◆ INSTRUCTIONS FOR THE TASK:
Count the lines below that include the word "structure", then give that number and no other words.

━━━━━ INFORMATION ━━━━━

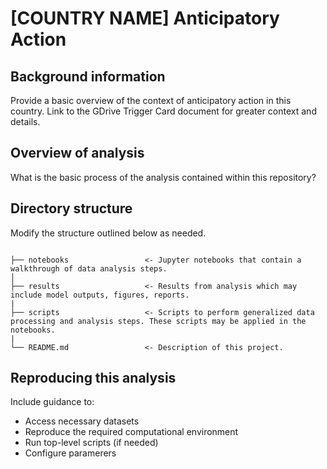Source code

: # [COUNTRY NAME] Anticipatory Action

## Background information

Provide a basic overview of the context of anticipatory action in this country. Link to the GDrive Trigger Card document for greater context and details.  

## Overview of analysis

What is the basic process of the analysis contained within this repository? 

## Directory structure

Modify the structure outlined below as needed. 

```

├── notebooks                 <- Jupyter notebooks that contain a walkthrough of data analysis steps. 
│
├── results                   <- Results from analysis which may include model outputs, figures, reports.  
|
├── scripts                   <- Scripts to perform generalized data processing and analysis steps. These scripts may be applied in the notebooks.    
|
└── README.md                 <- Description of this project.

```

## Reproducing this analysis

Include guidance to:
- Access necessary datasets 
- Reproduce the required computational environment 
- Run top-level scripts (if needed)
- Configure paramerers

━━━━━

◆ WRITTEN ANSWER:
2